Savage resident Edwin Tan spent his summer carrying a message across the triathlon finish line.
Tan, 29, lives with chronic hepatitis B. He said there isn’t a lot of public awareness about the virus, and there’s often a stigma associated with the diagnosis; he’s hoping to change that.
Earlier this month, just over a year since he started competing in triathlons, he completed the Wisconsin Ironman competition — that’s 2.4 miles of swimming, 112 miles of biking and a marathon.
“I reached a level of fitness that I never thought was possible,” he said.
Now, with the help of the Hepatitis B Foundation, he’s sharing his story with others to help spread awareness, break down stigmas and raise money for a cure.
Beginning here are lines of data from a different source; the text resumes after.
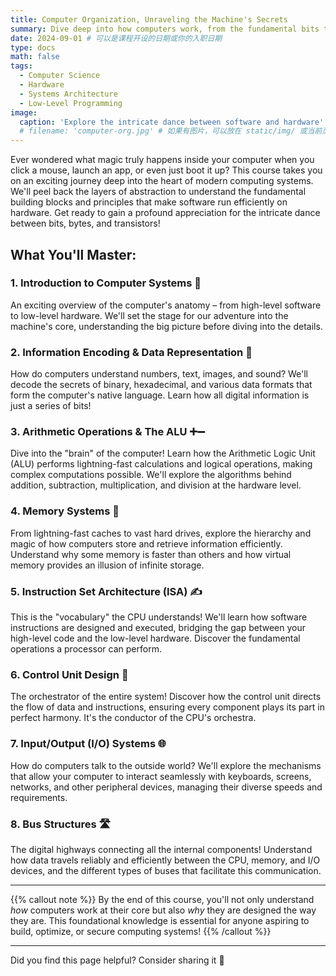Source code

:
 ```yaml
---
title: Computer Organization, Unraveling the Machine's Secrets
summary: Dive deep into how computers work, from the fundamental bits to complex systems architecture.
date: 2024-09-01 # 可以是课程开设的日期或你的入职日期
type: docs
math: false
tags:
  - Computer Science
  - Hardware
  - Systems Architecture
  - Low-Level Programming
image:
  caption: 'Explore the intricate dance between software and hardware'
  # filename: 'computer-org.jpg' # 如果有图片，可以放在 static/img/ 或当前页面文件夹下
---
```


Ever wondered what magic truly happens inside your computer when you click a mouse, launch an app, or even just boot it up? This course takes you on an exciting journey deep into the heart of modern computing systems. We'll peel back the layers of abstraction to understand the fundamental building blocks and principles that make software run efficiently on hardware. Get ready to gain a profound appreciation for the intricate dance between bits, bytes, and transistors!

## What You'll Master:

### 1. Introduction to Computer Systems 🚀
An exciting overview of the computer's anatomy – from high-level software to low-level hardware. We'll set the stage for our adventure into the machine's core, understanding the big picture before diving into the details.

### 2. Information Encoding & Data Representation 🔡
How do computers understand numbers, text, images, and sound? We'll decode the secrets of binary, hexadecimal, and various data formats that form the computer's native language. Learn how all digital information is just a series of bits!

### 3. Arithmetic Operations & The ALU ➕➖
Dive into the "brain" of the computer! Learn how the Arithmetic Logic Unit (ALU) performs lightning-fast calculations and logical operations, making complex computations possible. We'll explore the algorithms behind addition, subtraction, multiplication, and division at the hardware level.

### 4. Memory Systems 🧠
From lightning-fast caches to vast hard drives, explore the hierarchy and magic of how computers store and retrieve information efficiently. Understand why some memory is faster than others and how virtual memory provides an illusion of infinite storage.

### 5. Instruction Set Architecture (ISA) ✍️
This is the "vocabulary" the CPU understands! We'll learn how software instructions are designed and executed, bridging the gap between your high-level code and the low-level hardware. Discover the fundamental operations a processor can perform.

### 6. Control Unit Design 🚦
The orchestrator of the entire system! Discover how the control unit directs the flow of data and instructions, ensuring every component plays its part in perfect harmony. It's the conductor of the CPU's orchestra.

### 7. Input/Output (I/O) Systems 🌐
How do computers talk to the outside world? We'll explore the mechanisms that allow your computer to interact seamlessly with keyboards, screens, networks, and other peripheral devices, managing their diverse speeds and requirements.

### 8. Bus Structures 🛣️
The digital highways connecting all the internal components! Understand how data travels reliably and efficiently between the CPU, memory, and I/O devices, and the different types of buses that facilitate this communication.

---

{{% callout note %}}
By the end of this course, you'll not only understand *how* computers work at their core but also *why* they are designed the way they are. This foundational knowledge is essential for anyone aspiring to build, optimize, or secure computing systems!
{{% /callout %}}

---
Did you find this page helpful? Consider sharing it 🙌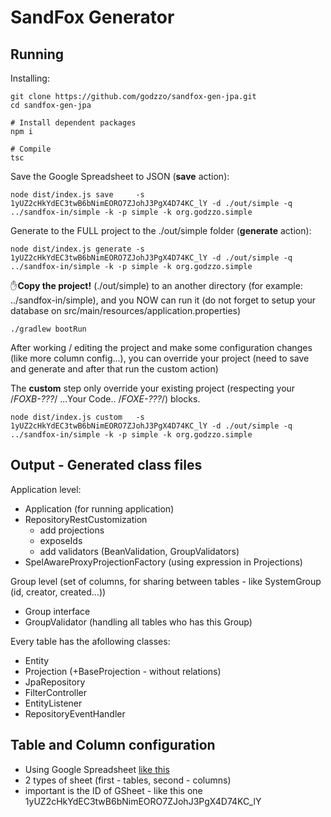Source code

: # SandFox Generator

## Running

Installing:
```
git clone https://github.com/godzzo/sandfox-gen-jpa.git
cd sandfox-gen-jpa

# Install dependent packages
npm i

# Compile
tsc
```

Save the Google Spreadsheet to JSON (**save** action):
```
node dist/index.js save     -s 1yUZ2cHkYdEC3twB6bNimEORO7ZJohJ3PgX4D74KC_lY -d ./out/simple -q ../sandfox-in/simple -k -p simple -k org.godzzo.simple
```

Generate to the FULL project to the ./out/simple folder (**generate** action):
```
node dist/index.js generate -s 1yUZ2cHkYdEC3twB6bNimEORO7ZJohJ3PgX4D74KC_lY -d ./out/simple -q ../sandfox-in/simple -k -p simple -k org.godzzo.simple
```

✋**Copy the project!** (./out/simple) to an another directory (for example: ../sandfox-in/simple), and you NOW can run it (do not forget to setup your database on src/main/resources/application.properties)
```
./gradlew bootRun
```
After working / editing the project and make some configuration changes (like more column config...), you can override your project (need to save and generate and after that run the custom action)

The **custom** step only override your existing project (respecting your /*FOXB-???*/ ...Your Code.. /*FOXE-???*/) blocks.

```
node dist/index.js custom   -s 1yUZ2cHkYdEC3twB6bNimEORO7ZJohJ3PgX4D74KC_lY -d ./out/simple -q ../sandfox-in/simple -k -p simple -k org.godzzo.simple
```

## Output - Generated class files
Application level:
- Application (for running application)
- RepositoryRestCustomization 
  - add projections 
  - exposeIds
  - add validators (BeanValidation, GroupValidators)
- SpelAwareProxyProjectionFactory (using expression in Projections)

Group level (set of columns, for sharing between tables - like SystemGroup (id, creator, created...))
- Group interface
- GroupValidator (handling all tables who has this Group)

Every table has the afollowing classes:
- Entity
- Projection (+BaseProjection - without relations)
- JpaRepository
- FilterController
- EntityListener
- RepositoryEventHandler

## Table and Column configuration
- Using Google Spreadsheet [like this](https://docs.google.com/spreadsheets/d/1yUZ2cHkYdEC3twB6bNimEORO7ZJohJ3PgX4D74KC_lY/edit#gid=0)
- 2 types of sheet (first - tables, second - columns)
- important is the ID of GSheet - like this one 1yUZ2cHkYdEC3twB6bNimEORO7ZJohJ3PgX4D74KC_lY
Tan contracted the virus from his mother at birth, but he wasn’t diagnosed with chronic hepatitis B until five years ago.
Hepatitis B is considered a silent infection because most people have no symptoms, according to the Hepatitis B Foundation. If left undiagnosed and unmanaged, a chronic infection can cause serious liver damage and liver cancer. There is no cure for hepatitis B, but effective treatments can manage the virus and reduce the risk of liver damage. Some people, including Tan, do not need treatment because the virus is dormant and not currently attacking the liver.
Tan’s fitness journey began a few years ago when he learned his liver had sustained damage from medication he was prescribed for a herniated disc. His doctor hold him he needed to lose weight, eat healthier and exercise.
“I ended up running a local triathlon and got hooked on it,” he said.
Next, Tan wanted to help raise awareness for Hepatitis B. Importantly, he wanted to tell others how his virus wasn’t holding him back.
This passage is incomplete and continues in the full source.